Thursday, March 20, 2008

Acute ILD

This 77 year old man has had a bit of honeycombing at the bases since at least 2004. Radiographically c/w UIP. Biopsies not done and he has been stable for years (and FVC normal at 84% predicted).
In February he developed worsenign cough and SOB. He was admitted and was hypoxic with the CT shown below. A cath was done showing normal wedge, normal CO/CI.
A BAL showed only 184 cells half of which were macrophages. A TBBX was not done because he's on coumadin for afib and we didn't think it would add much to determining the diagnosis.
SH, desk job all his life. In January, routine maintenance change of the humidifier pipes in his furnace. This may be a red herring but throwing it out there. No one else in household sick.
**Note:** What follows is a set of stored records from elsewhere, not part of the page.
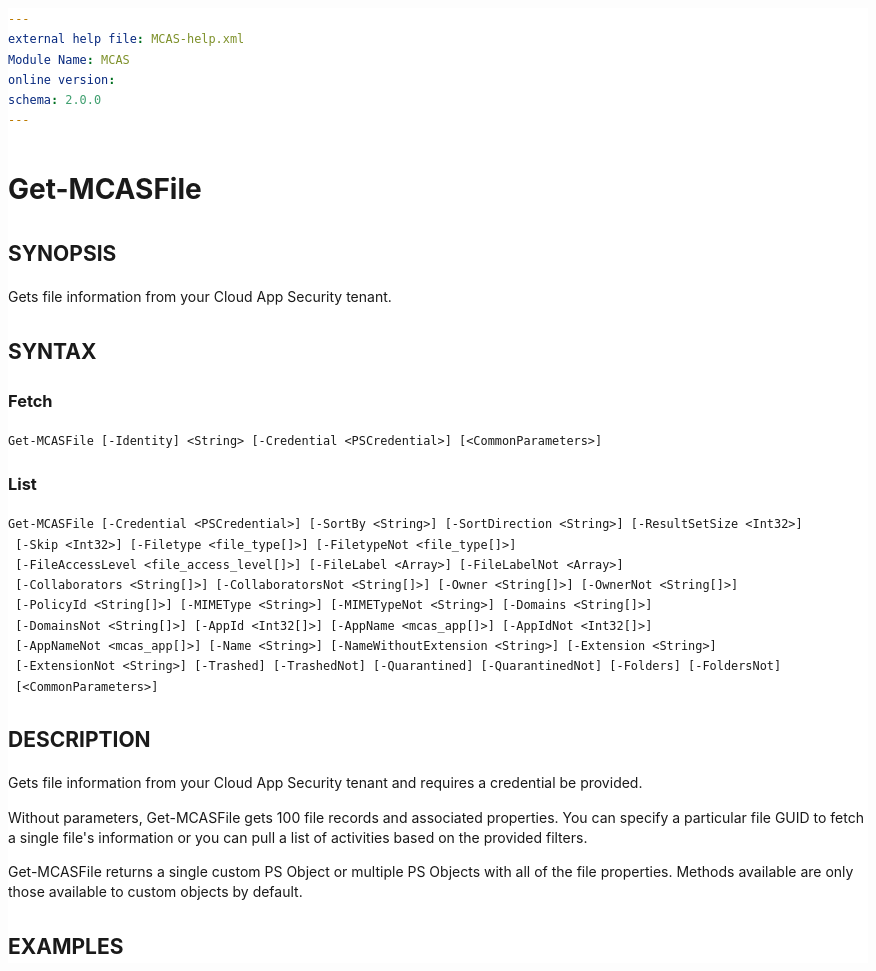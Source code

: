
 ```yaml
---
external help file: MCAS-help.xml
Module Name: MCAS
online version:
schema: 2.0.0
---
```


# Get-MCASFile

## SYNOPSIS
Gets file information from your Cloud App Security tenant.

## SYNTAX

### Fetch
```
Get-MCASFile [-Identity] <String> [-Credential <PSCredential>] [<CommonParameters>]
```

### List
```
Get-MCASFile [-Credential <PSCredential>] [-SortBy <String>] [-SortDirection <String>] [-ResultSetSize <Int32>]
 [-Skip <Int32>] [-Filetype <file_type[]>] [-FiletypeNot <file_type[]>]
 [-FileAccessLevel <file_access_level[]>] [-FileLabel <Array>] [-FileLabelNot <Array>]
 [-Collaborators <String[]>] [-CollaboratorsNot <String[]>] [-Owner <String[]>] [-OwnerNot <String[]>]
 [-PolicyId <String[]>] [-MIMEType <String>] [-MIMETypeNot <String>] [-Domains <String[]>]
 [-DomainsNot <String[]>] [-AppId <Int32[]>] [-AppName <mcas_app[]>] [-AppIdNot <Int32[]>]
 [-AppNameNot <mcas_app[]>] [-Name <String>] [-NameWithoutExtension <String>] [-Extension <String>]
 [-ExtensionNot <String>] [-Trashed] [-TrashedNot] [-Quarantined] [-QuarantinedNot] [-Folders] [-FoldersNot]
 [<CommonParameters>]
```

## DESCRIPTION
Gets file information from your Cloud App Security tenant and requires a credential be provided.

Without parameters, Get-MCASFile gets 100 file records and associated properties.
You can specify a particular file GUID to fetch a single file's information or you can pull a list of activities based on the provided filters.

Get-MCASFile returns a single custom PS Object or multiple PS Objects with all of the file properties.
Methods available are only those available to custom objects by default.

## EXAMPLES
Was going to send him for open lung/VATs, but what do you think are possible etiologies?
I also repeated autoimmune chemistries that had been negative in 2004.

Wednesday, March 19, 2008

lesion in a 45 year old woman

A 45 y/o woman presented with atypical chest pain that led to a ct showing the following:

Although a benign lesion/resolving pneumonia were possibilities, I was concerned about bronchoalveolar carcinoma in this young non-smoker. A bronch was done - BAL cytology and tbbx were negative. We were in the right area (posterior segment RUL) and Fluoro did support this, but the biopsies came back as unremarkable pulmonary parenchyma.

What would you do next? Some options would be follow with serial CT's - q 3 months, open lung, repeat bronch, or another course.